Ah, não sabe como fazer? Aprende! A indústria farmacêutica MSD Brasil, com 1,5 mil colaboradores, apostou na educação como forma de vencer o cômodo hábito machista de não botar a mão na massa. Ela, que desde junho deste ano oferece a licença estendida, faz os homens participarem de um curso de paternidade responsável criado pela Universidade Federal do Rio Grande do Norte, no qual têm informações sobre pré-natal, parto, pós-parto e dicas práticas do cotidiano de quem cuida de uma criança.

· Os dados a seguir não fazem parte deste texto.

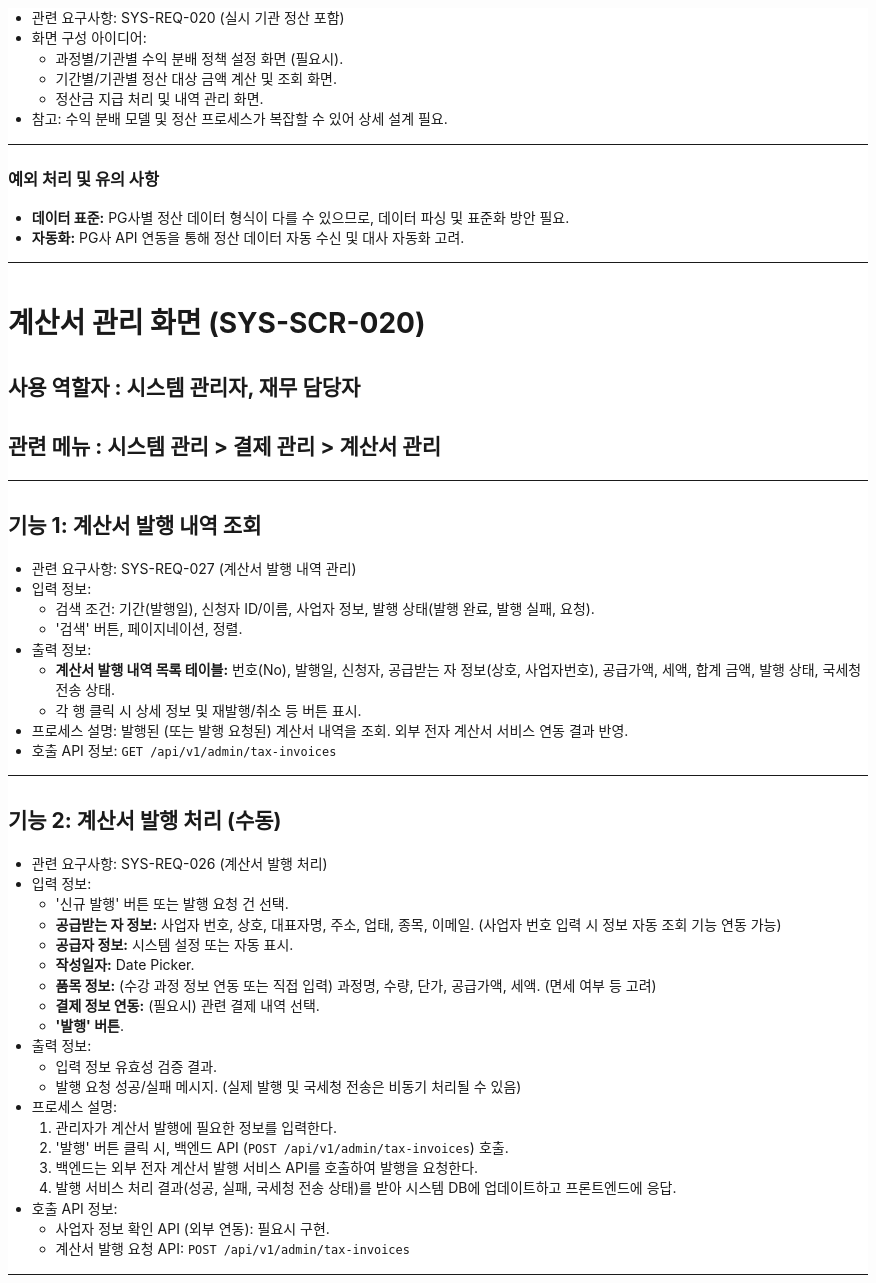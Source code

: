 - 관련 요구사항: SYS-REQ-020 (실시 기관 정산 포함)
- 화면 구성 아이디어:
    - 과정별/기관별 수익 분배 정책 설정 화면 (필요시).
    - 기간별/기관별 정산 대상 금액 계산 및 조회 화면.
    - 정산금 지급 처리 및 내역 관리 화면.
- 참고: 수익 분배 모델 및 정산 프로세스가 복잡할 수 있어 상세 설계 필요.

---
### 예외 처리 및 유의 사항

- **데이터 표준:** PG사별 정산 데이터 형식이 다를 수 있으므로, 데이터 파싱 및 표준화 방안 필요.
- **자동화:** PG사 API 연동을 통해 정산 데이터 자동 수신 및 대사 자동화 고려.

---

# 계산서 관리 화면 (SYS-SCR-020)
## 사용 역할자 : 시스템 관리자, 재무 담당자
## 관련 메뉴 : 시스템 관리 > 결제 관리 > 계산서 관리
---
## 기능 1: 계산서 발행 내역 조회

- 관련 요구사항: SYS-REQ-027 (계산서 발행 내역 관리)
- 입력 정보:
    - 검색 조건: 기간(발행일), 신청자 ID/이름, 사업자 정보, 발행 상태(발행 완료, 발행 실패, 요청).
    - '검색' 버튼, 페이지네이션, 정렬.
- 출력 정보:
    - **계산서 발행 내역 목록 테이블:** 번호(No), 발행일, 신청자, 공급받는 자 정보(상호, 사업자번호), 공급가액, 세액, 합계 금액, 발행 상태, 국세청 전송 상태.
    - 각 행 클릭 시 상세 정보 및 재발행/취소 등 버튼 표시.
- 프로세스 설명: 발행된 (또는 발행 요청된) 계산서 내역을 조회. 외부 전자 계산서 서비스 연동 결과 반영.
- 호출 API 정보: `GET /api/v1/admin/tax-invoices`

---
## 기능 2: 계산서 발행 처리 (수동)

- 관련 요구사항: SYS-REQ-026 (계산서 발행 처리)
- 입력 정보:
    - '신규 발행' 버튼 또는 발행 요청 건 선택.
    - **공급받는 자 정보:** 사업자 번호, 상호, 대표자명, 주소, 업태, 종목, 이메일. (사업자 번호 입력 시 정보 자동 조회 기능 연동 가능)
    - **공급자 정보:** 시스템 설정 또는 자동 표시.
    - **작성일자:** Date Picker.
    - **품목 정보:** (수강 과정 정보 연동 또는 직접 입력) 과정명, 수량, 단가, 공급가액, 세액. (면세 여부 등 고려)
    - **결제 정보 연동:** (필요시) 관련 결제 내역 선택.
    - **'발행' 버튼**.
- 출력 정보:
    - 입력 정보 유효성 검증 결과.
    - 발행 요청 성공/실패 메시지. (실제 발행 및 국세청 전송은 비동기 처리될 수 있음)
- 프로세스 설명:
    1. 관리자가 계산서 발행에 필요한 정보를 입력한다.
    2. '발행' 버튼 클릭 시, 백엔드 API (`POST /api/v1/admin/tax-invoices`) 호출.
    3. 백엔드는 외부 전자 계산서 발행 서비스 API를 호출하여 발행을 요청한다.
    4. 발행 서비스 처리 결과(성공, 실패, 국세청 전송 상태)를 받아 시스템 DB에 업데이트하고 프론트엔드에 응답.
- 호출 API 정보:
    - 사업자 정보 확인 API (외부 연동): 필요시 구현.
    - 계산서 발행 요청 API: `POST /api/v1/admin/tax-invoices`

---
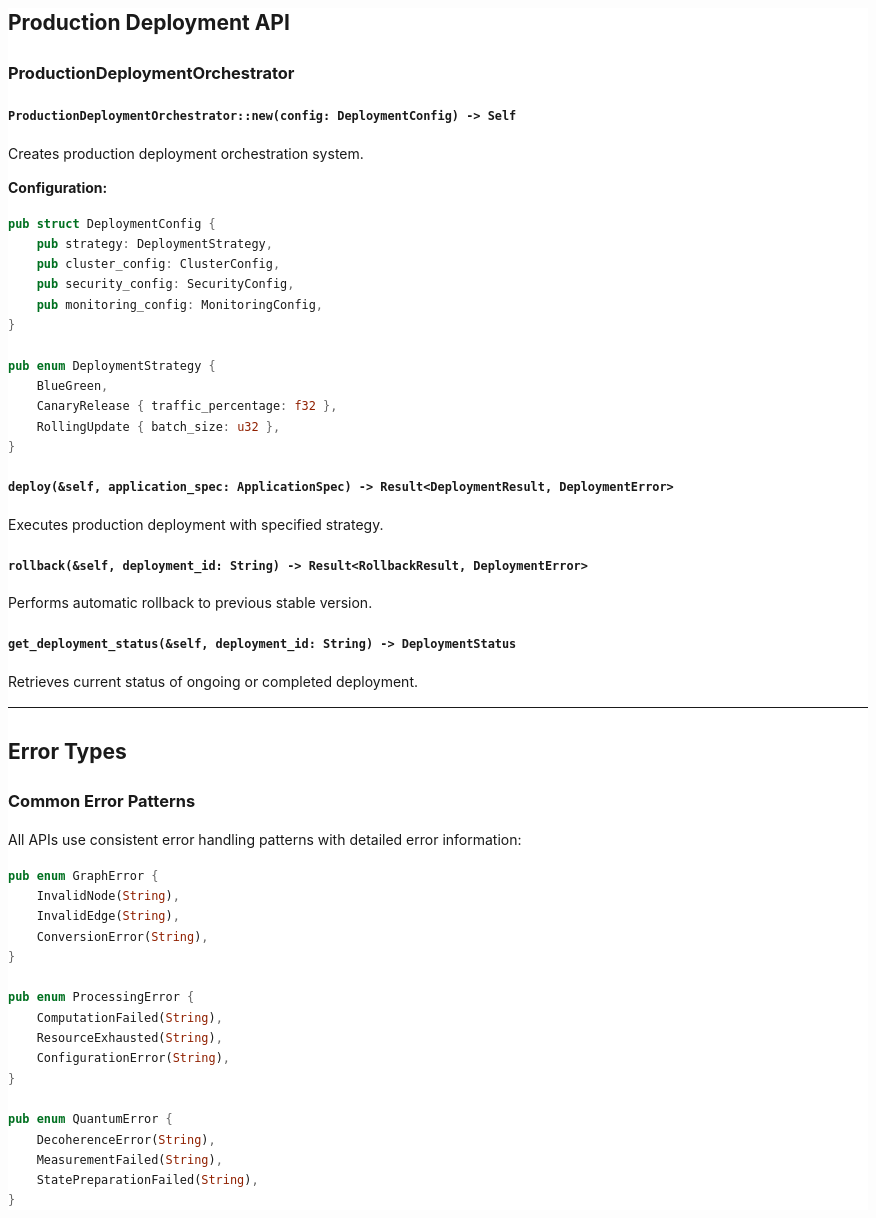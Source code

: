 
## Production Deployment API

### ProductionDeploymentOrchestrator

#### `ProductionDeploymentOrchestrator::new(config: DeploymentConfig) -> Self`
Creates production deployment orchestration system.

**Configuration:**
```rust
pub struct DeploymentConfig {
    pub strategy: DeploymentStrategy,
    pub cluster_config: ClusterConfig,
    pub security_config: SecurityConfig,
    pub monitoring_config: MonitoringConfig,
}

pub enum DeploymentStrategy {
    BlueGreen,
    CanaryRelease { traffic_percentage: f32 },
    RollingUpdate { batch_size: u32 },
}
```

#### `deploy(&self, application_spec: ApplicationSpec) -> Result<DeploymentResult, DeploymentError>`
Executes production deployment with specified strategy.

#### `rollback(&self, deployment_id: String) -> Result<RollbackResult, DeploymentError>`
Performs automatic rollback to previous stable version.

#### `get_deployment_status(&self, deployment_id: String) -> DeploymentStatus`
Retrieves current status of ongoing or completed deployment.

---

## Error Types

### Common Error Patterns
All APIs use consistent error handling patterns with detailed error information:

```rust
pub enum GraphError {
    InvalidNode(String),
    InvalidEdge(String),
    ConversionError(String),
}

pub enum ProcessingError {
    ComputationFailed(String),
    ResourceExhausted(String),
    ConfigurationError(String),
}

pub enum QuantumError {
    DecoherenceError(String),
    MeasurementFailed(String),
    StatePreparationFailed(String),
}
```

“O curso é um passo importante na busca de igualdade de gênero e tornamos obrigatório para a concessão do benefício”, diz o diretor de Recursos Humanos da MSD, Andres Massoni.
Em outras companhias há cursos similares e que também servem como pré-condição para a liberação.
Pelo menos um mês
A Sociedade Brasileira de Pediatria (SBP) vê a participação dos pais nos cuidados com o recém-nascido como um estímulo à saúde da criança e defende não 20, mas 30 dias de licença. “O primeiro mês é o mais difícil para a consolidação da amamentação. Se a mulher estiver sozinha, tudo fica ainda pior. Desde a pega (forma como o bebê encaixa a boca no seio) a problemas como a mastite (inflamação da mama) até o momento do sono, a rotina se estabelece nesse início”, explica o presidente do departamento científico de aleitamento materno da SBP, Luciano Borges Santiago.
Segundo ele, as mulheres amamentam melhor em ambientes familiares no qual o homem está presente, atuando. “O pai é um facilitador no processo de aleitamento, principalmente na criação do hábito. Ele pode participar ativamente, levando conforto ao filho e à esposa e permitindo, ao assumir outras tarefas, o descanso da mãe.”
Santiago cita um estudo americano que mostra que investir no aleitamento é sempre um bom negócio. “Para cada dólar que uma companhia gasta a favor da amamentação, 2 a 3 dólares deixam de sair de seus cofres.” Isso porque, diz, criança que mama adoece menos e não obriga a mãe a sair do emprego a todo momento para consultas ou internações. “Ela também volta mais animada e produtiva ao trabalho e, por ser grata à companhia, só falta em último caso.”